The infant mortality rate (IMR) tracks the number of deaths of children under one year of age for every 1,000 live births. This measure reflects a population’s overall health and the effectiveness of its healthcare systems. Over the past several decades, Brazil has achieved a significant reduction in its national IMR. However, this national average conceals ongoing challenges and persistent inequalities that affect communities across the nation.
The Evolution of Infant Mortality in Brazil
Brazil has transformed its infant mortality landscape over the last few decades. In the early 1990s, the country’s IMR was recorded at 33.9 deaths per 1,000 live births in 1994. Through public health efforts and socioeconomic changes, this figure saw a steady decline, and by 2011, the rate had fallen to 13.6 per 1,000 live births.
This downward trend, however, began to lose momentum after 2009. Between 2015 and 2019, the neonatal mortality rate, which accounts for deaths in the first 27 days of life, saw only a slight reduction from 8.78 to 8.60 per 1,000 live births.
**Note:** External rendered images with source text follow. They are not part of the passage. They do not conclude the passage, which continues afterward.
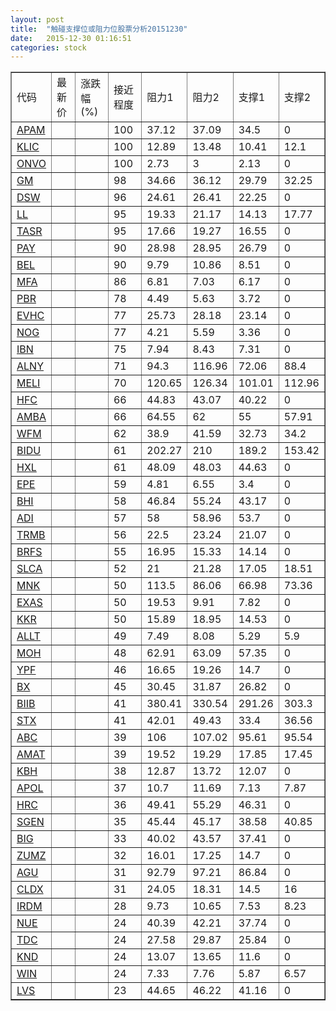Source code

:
```yaml
---
layout: post
title:  "触碰支撑位或阻力位股票分析20151230"
date:   2015-12-30 01:16:51
categories: stock
---
```

<script type="text/javascript">
var stockList = []
stockList.push('gb_apam');
stockList.push('gb_klic');
stockList.push('gb_onvo');
stockList.push('gb_gm');
stockList.push('gb_dsw');
stockList.push('gb_ll');
stockList.push('gb_tasr');
stockList.push('gb_pay');
stockList.push('gb_bel');
stockList.push('gb_mfa');
stockList.push('gb_pbr');
stockList.push('gb_evhc');
stockList.push('gb_nog');
stockList.push('gb_ibn');
stockList.push('gb_alny');
stockList.push('gb_meli');
stockList.push('gb_hfc');
stockList.push('gb_amba');
stockList.push('gb_wfm');
stockList.push('gb_bidu');
stockList.push('gb_hxl');
stockList.push('gb_epe');
stockList.push('gb_bhi');
stockList.push('gb_adi');
stockList.push('gb_trmb');
stockList.push('gb_brfs');
stockList.push('gb_slca');
stockList.push('gb_mnk');
stockList.push('gb_exas');
stockList.push('gb_kkr');
stockList.push('gb_allt');
stockList.push('gb_moh');
stockList.push('gb_ypf');
stockList.push('gb_bx');
stockList.push('gb_biib');
stockList.push('gb_stx');
stockList.push('gb_abc');
stockList.push('gb_amat');
stockList.push('gb_kbh');
stockList.push('gb_apol');
stockList.push('gb_hrc');
stockList.push('gb_sgen');
stockList.push('gb_big');
stockList.push('gb_zumz');
stockList.push('gb_agu');
stockList.push('gb_cldx');
stockList.push('gb_irdm');
stockList.push('gb_nue');
stockList.push('gb_tdc');
stockList.push('gb_knd');
stockList.push('gb_win');
stockList.push('gb_lvs');
</script>
<table border="1">
 <tr>
 <td>代码</td>
 <td>最新价</td>
 <td>涨跌幅(%)</td>
 <td>接近程度</td>
 <td>阻力1</td>
 <td>阻力2</td>
 <td>支撑1</td>
 <td>支撑2</td>
</tr>
  <tr id="apam" class="red">
  <td><a href="http://stock.finance.sina.com.cn/usstock/quotes/APAM.html" target="_blank">APAM</a></td><td></td><td></td><td>100</td><td>37.12</td><td>37.09</td><td>34.5</td><td>0</td></tr>
  <tr id="klic" class="green">
  <td><a href="http://stock.finance.sina.com.cn/usstock/quotes/KLIC.html" target="_blank">KLIC</a></td><td></td><td></td><td>100</td><td>12.89</td><td>13.48</td><td>10.41</td><td>12.1</td></tr>
  <tr id="onvo" class="red">
  <td><a href="http://stock.finance.sina.com.cn/usstock/quotes/ONVO.html" target="_blank">ONVO</a></td><td></td><td></td><td>100</td><td>2.73</td><td>3</td><td>2.13</td><td>0</td></tr>
  <tr id="gm" class="red">
  <td><a href="http://stock.finance.sina.com.cn/usstock/quotes/GM.html" target="_blank">GM</a></td><td></td><td></td><td>98</td><td>34.66</td><td>36.12</td><td>29.79</td><td>32.25</td></tr>
  <tr id="dsw" class="red">
  <td><a href="http://stock.finance.sina.com.cn/usstock/quotes/DSW.html" target="_blank">DSW</a></td><td></td><td></td><td>96</td><td>24.61</td><td>26.41</td><td>22.25</td><td>0</td></tr>
  <tr id="ll" class="green">
  <td><a href="http://stock.finance.sina.com.cn/usstock/quotes/LL.html" target="_blank">LL</a></td><td></td><td></td><td>95</td><td>19.33</td><td>21.17</td><td>14.13</td><td>17.77</td></tr>
  <tr id="tasr" class="red">
  <td><a href="http://stock.finance.sina.com.cn/usstock/quotes/TASR.html" target="_blank">TASR</a></td><td></td><td></td><td>95</td><td>17.66</td><td>19.27</td><td>16.55</td><td>0</td></tr>
  <tr id="pay" class="red">
  <td><a href="http://stock.finance.sina.com.cn/usstock/quotes/PAY.html" target="_blank">PAY</a></td><td></td><td></td><td>90</td><td>28.98</td><td>28.95</td><td>26.79</td><td>0</td></tr>
  <tr id="bel" class="red">
  <td><a href="http://stock.finance.sina.com.cn/usstock/quotes/BEL.html" target="_blank">BEL</a></td><td></td><td></td><td>90</td><td>9.79</td><td>10.86</td><td>8.51</td><td>0</td></tr>
  <tr id="mfa" class="red">
  <td><a href="http://stock.finance.sina.com.cn/usstock/quotes/MFA.html" target="_blank">MFA</a></td><td></td><td></td><td>86</td><td>6.81</td><td>7.03</td><td>6.17</td><td>0</td></tr>
  <tr id="pbr" class="red">
  <td><a href="http://stock.finance.sina.com.cn/usstock/quotes/PBR.html" target="_blank">PBR</a></td><td></td><td></td><td>78</td><td>4.49</td><td>5.63</td><td>3.72</td><td>0</td></tr>
  <tr id="evhc" class="red">
  <td><a href="http://stock.finance.sina.com.cn/usstock/quotes/EVHC.html" target="_blank">EVHC</a></td><td></td><td></td><td>77</td><td>25.73</td><td>28.18</td><td>23.14</td><td>0</td></tr>
  <tr id="nog" class="red">
  <td><a href="http://stock.finance.sina.com.cn/usstock/quotes/NOG.html" target="_blank">NOG</a></td><td></td><td></td><td>77</td><td>4.21</td><td>5.59</td><td>3.36</td><td>0</td></tr>
  <tr id="ibn" class="red">
  <td><a href="http://stock.finance.sina.com.cn/usstock/quotes/IBN.html" target="_blank">IBN</a></td><td></td><td></td><td>75</td><td>7.94</td><td>8.43</td><td>7.31</td><td>0</td></tr>
  <tr id="alny" class="red">
  <td><a href="http://stock.finance.sina.com.cn/usstock/quotes/ALNY.html" target="_blank">ALNY</a></td><td></td><td></td><td>71</td><td>94.3</td><td>116.96</td><td>72.06</td><td>88.4</td></tr>
  <tr id="meli" class="green">
  <td><a href="http://stock.finance.sina.com.cn/usstock/quotes/MELI.html" target="_blank">MELI</a></td><td></td><td></td><td>70</td><td>120.65</td><td>126.34</td><td>101.01</td><td>112.96</td></tr>
  <tr id="hfc" class="green">
  <td><a href="http://stock.finance.sina.com.cn/usstock/quotes/HFC.html" target="_blank">HFC</a></td><td></td><td></td><td>66</td><td>44.83</td><td>43.07</td><td>40.22</td><td>0</td></tr>
  <tr id="amba" class="green">
  <td><a href="http://stock.finance.sina.com.cn/usstock/quotes/AMBA.html" target="_blank">AMBA</a></td><td></td><td></td><td>66</td><td>64.55</td><td>62</td><td>55</td><td>57.91</td></tr>
  <tr id="wfm" class="green">
  <td><a href="http://stock.finance.sina.com.cn/usstock/quotes/WFM.html" target="_blank">WFM</a></td><td></td><td></td><td>62</td><td>38.9</td><td>41.59</td><td>32.73</td><td>34.2</td></tr>
  <tr id="bidu" class="green">
  <td><a href="http://stock.finance.sina.com.cn/usstock/quotes/BIDU.html" target="_blank">BIDU</a></td><td></td><td></td><td>61</td><td>202.27</td><td>210</td><td>189.2</td><td>153.42</td></tr>
  <tr id="hxl" class="red">
  <td><a href="http://stock.finance.sina.com.cn/usstock/quotes/HXL.html" target="_blank">HXL</a></td><td></td><td></td><td>61</td><td>48.09</td><td>48.03</td><td>44.63</td><td>0</td></tr>
  <tr id="epe" class="red">
  <td><a href="http://stock.finance.sina.com.cn/usstock/quotes/EPE.html" target="_blank">EPE</a></td><td></td><td></td><td>59</td><td>4.81</td><td>6.55</td><td>3.4</td><td>0</td></tr>
  <tr id="bhi" class="red">
  <td><a href="http://stock.finance.sina.com.cn/usstock/quotes/BHI.html" target="_blank">BHI</a></td><td></td><td></td><td>58</td><td>46.84</td><td>55.24</td><td>43.17</td><td>0</td></tr>
  <tr id="adi" class="red">
  <td><a href="http://stock.finance.sina.com.cn/usstock/quotes/ADI.html" target="_blank">ADI</a></td><td></td><td></td><td>57</td><td>58</td><td>58.96</td><td>53.7</td><td>0</td></tr>
  <tr id="trmb" class="red">
  <td><a href="http://stock.finance.sina.com.cn/usstock/quotes/TRMB.html" target="_blank">TRMB</a></td><td></td><td></td><td>56</td><td>22.5</td><td>23.24</td><td>21.07</td><td>0</td></tr>
  <tr id="brfs" class="red">
  <td><a href="http://stock.finance.sina.com.cn/usstock/quotes/BRFS.html" target="_blank">BRFS</a></td><td></td><td></td><td>55</td><td>16.95</td><td>15.33</td><td>14.14</td><td>0</td></tr>
  <tr id="slca" class="green">
  <td><a href="http://stock.finance.sina.com.cn/usstock/quotes/SLCA.html" target="_blank">SLCA</a></td><td></td><td></td><td>52</td><td>21</td><td>21.28</td><td>17.05</td><td>18.51</td></tr>
  <tr id="mnk" class="green">
  <td><a href="http://stock.finance.sina.com.cn/usstock/quotes/MNK.html" target="_blank">MNK</a></td><td></td><td></td><td>50</td><td>113.5</td><td>86.06</td><td>66.98</td><td>73.36</td></tr>
  <tr id="exas" class="red">
  <td><a href="http://stock.finance.sina.com.cn/usstock/quotes/EXAS.html" target="_blank">EXAS</a></td><td></td><td></td><td>50</td><td>19.53</td><td>9.91</td><td>7.82</td><td>0</td></tr>
  <tr id="kkr" class="red">
  <td><a href="http://stock.finance.sina.com.cn/usstock/quotes/KKR.html" target="_blank">KKR</a></td><td></td><td></td><td>50</td><td>15.89</td><td>18.95</td><td>14.53</td><td>0</td></tr>
  <tr id="allt" class="green">
  <td><a href="http://stock.finance.sina.com.cn/usstock/quotes/ALLT.html" target="_blank">ALLT</a></td><td></td><td></td><td>49</td><td>7.49</td><td>8.08</td><td>5.29</td><td>5.9</td></tr>
  <tr id="moh" class="red">
  <td><a href="http://stock.finance.sina.com.cn/usstock/quotes/MOH.html" target="_blank">MOH</a></td><td></td><td></td><td>48</td><td>62.91</td><td>63.09</td><td>57.35</td><td>0</td></tr>
  <tr id="ypf" class="red">
  <td><a href="http://stock.finance.sina.com.cn/usstock/quotes/YPF.html" target="_blank">YPF</a></td><td></td><td></td><td>46</td><td>16.65</td><td>19.26</td><td>14.7</td><td>0</td></tr>
  <tr id="bx" class="red">
  <td><a href="http://stock.finance.sina.com.cn/usstock/quotes/BX.html" target="_blank">BX</a></td><td></td><td></td><td>45</td><td>30.45</td><td>31.87</td><td>26.82</td><td>0</td></tr>
  <tr id="biib" class="green">
  <td><a href="http://stock.finance.sina.com.cn/usstock/quotes/BIIB.html" target="_blank">BIIB</a></td><td></td><td></td><td>41</td><td>380.41</td><td>330.54</td><td>291.26</td><td>303.3</td></tr>
  <tr id="stx" class="green">
  <td><a href="http://stock.finance.sina.com.cn/usstock/quotes/STX.html" target="_blank">STX</a></td><td></td><td></td><td>41</td><td>42.01</td><td>49.43</td><td>33.4</td><td>36.56</td></tr>
  <tr id="abc" class="red">
  <td><a href="http://stock.finance.sina.com.cn/usstock/quotes/ABC.html" target="_blank">ABC</a></td><td></td><td></td><td>39</td><td>106</td><td>107.02</td><td>95.61</td><td>95.54</td></tr>
  <tr id="amat" class="red">
  <td><a href="http://stock.finance.sina.com.cn/usstock/quotes/AMAT.html" target="_blank">AMAT</a></td><td></td><td></td><td>39</td><td>19.52</td><td>19.29</td><td>17.85</td><td>17.45</td></tr>
  <tr id="kbh" class="red">
  <td><a href="http://stock.finance.sina.com.cn/usstock/quotes/KBH.html" target="_blank">KBH</a></td><td></td><td></td><td>38</td><td>12.87</td><td>13.72</td><td>12.07</td><td>0</td></tr>
  <tr id="apol" class="green">
  <td><a href="http://stock.finance.sina.com.cn/usstock/quotes/APOL.html" target="_blank">APOL</a></td><td></td><td></td><td>37</td><td>10.7</td><td>11.69</td><td>7.13</td><td>7.87</td></tr>
  <tr id="hrc" class="red">
  <td><a href="http://stock.finance.sina.com.cn/usstock/quotes/HRC.html" target="_blank">HRC</a></td><td></td><td></td><td>36</td><td>49.41</td><td>55.29</td><td>46.31</td><td>0</td></tr>
  <tr id="sgen" class="green">
  <td><a href="http://stock.finance.sina.com.cn/usstock/quotes/SGEN.html" target="_blank">SGEN</a></td><td></td><td></td><td>35</td><td>45.44</td><td>45.17</td><td>38.58</td><td>40.85</td></tr>
  <tr id="big" class="red">
  <td><a href="http://stock.finance.sina.com.cn/usstock/quotes/BIG.html" target="_blank">BIG</a></td><td></td><td></td><td>33</td><td>40.02</td><td>43.57</td><td>37.41</td><td>0</td></tr>
  <tr id="zumz" class="green">
  <td><a href="http://stock.finance.sina.com.cn/usstock/quotes/ZUMZ.html" target="_blank">ZUMZ</a></td><td></td><td></td><td>32</td><td>16.01</td><td>17.25</td><td>14.7</td><td>0</td></tr>
  <tr id="agu" class="red">
  <td><a href="http://stock.finance.sina.com.cn/usstock/quotes/AGU.html" target="_blank">AGU</a></td><td></td><td></td><td>31</td><td>92.79</td><td>97.21</td><td>86.84</td><td>0</td></tr>
  <tr id="cldx" class="green">
  <td><a href="http://stock.finance.sina.com.cn/usstock/quotes/CLDX.html" target="_blank">CLDX</a></td><td></td><td></td><td>31</td><td>24.05</td><td>18.31</td><td>14.5</td><td>16</td></tr>
  <tr id="irdm" class="green">
  <td><a href="http://stock.finance.sina.com.cn/usstock/quotes/IRDM.html" target="_blank">IRDM</a></td><td></td><td></td><td>28</td><td>9.73</td><td>10.65</td><td>7.53</td><td>8.23</td></tr>
  <tr id="nue" class="green">
  <td><a href="http://stock.finance.sina.com.cn/usstock/quotes/NUE.html" target="_blank">NUE</a></td><td></td><td></td><td>24</td><td>40.39</td><td>42.21</td><td>37.74</td><td>0</td></tr>
  <tr id="tdc" class="red">
  <td><a href="http://stock.finance.sina.com.cn/usstock/quotes/TDC.html" target="_blank">TDC</a></td><td></td><td></td><td>24</td><td>27.58</td><td>29.87</td><td>25.84</td><td>0</td></tr>
  <tr id="knd" class="green">
  <td><a href="http://stock.finance.sina.com.cn/usstock/quotes/KND.html" target="_blank">KND</a></td><td></td><td></td><td>24</td><td>13.07</td><td>13.65</td><td>11.6</td><td>0</td></tr>
  <tr id="win" class="green">
  <td><a href="http://stock.finance.sina.com.cn/usstock/quotes/WIN.html" target="_blank">WIN</a></td><td></td><td></td><td>24</td><td>7.33</td><td>7.76</td><td>5.87</td><td>6.57</td></tr>
  <tr id="lvs" class="red">
  <td><a href="http://stock.finance.sina.com.cn/usstock/quotes/LVS.html" target="_blank">LVS</a></td><td></td><td></td><td>23</td><td>44.65</td><td>46.22</td><td>41.16</td><td>0</td></tr>
</table>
In 2016, the country documented a slight rise in mortality for children under one, interrupting a 25-year period of decline.
Primary Causes of Infant Deaths
Most infant deaths in Brazil are concentrated in the neonatal period, with conditions related to birth and immediate post-natal care being the leading factors. Prematurity and low birth weight are strongly associated with a higher risk of mortality. Complications during labor and delivery, such as birth asphyxia, and infections acquired shortly after birth also contribute to neonatal deaths.
Beyond the neonatal window, other factors contribute. Congenital malformations, which are structural or functional anomalies that occur during intrauterine life, are a cause of infant deaths. Infectious diseases, including diarrhea and pneumonia, have become less prevalent causes due to public health interventions but still represent a threat. The mother’s health and well-being are directly linked to these outcomes, and access to comprehensive prenatal care is foundational in mitigating many of these risks.
Public Health Strategies and Successes
The reduction in Brazil’s infant mortality can be attributed to several public health initiatives. A primary component of this success is the country’s Unified Health System (Sistema Único de Saúde – SUS), established in 1988, which constitutionally guarantees free healthcare access to all citizens. This system laid the groundwork for programs aimed at improving maternal and child health outcomes.
Building on SUS, the Family Health Strategy (Estratégia Saúde da Família – FHS), launched in 1994, was impactful. This program embedded primary care teams within communities, improving access to services like prenatal check-ups, vaccinations, and health education. The strategy was complemented by social programs such as Bolsa Família, a conditional cash transfer program that linked financial assistance for low-income families to health-related requirements, such as attending prenatal appointments and adhering to vaccination schedules.
Regional and Social Disparities
Despite national achievements, health gains have not been distributed equally across Brazil. Stark regional disparities persist, with infant mortality rates remaining highest in the less developed North and Northeast regions. In 2019, the neonatal mortality rate in the North was 10.3 per 1,000 live births, considerably higher than the rates in the more affluent Southeast and South regions.
These disparities are further pronounced among demographic groups. Infant mortality rates are higher for children born to Black and mixed-race mothers compared to those born to white mothers. In one city, the mortality rate for infants of white mothers dropped from 30.4 to 13.9 per 1,000 between 1982 and 2004, while for infants of Black and mixed-race mothers, the decline was from 53.8 to 30.4 per 1,000, widening the gap. These differences are often linked to systemic factors, including poverty and unequal access to quality prenatal and neonatal care.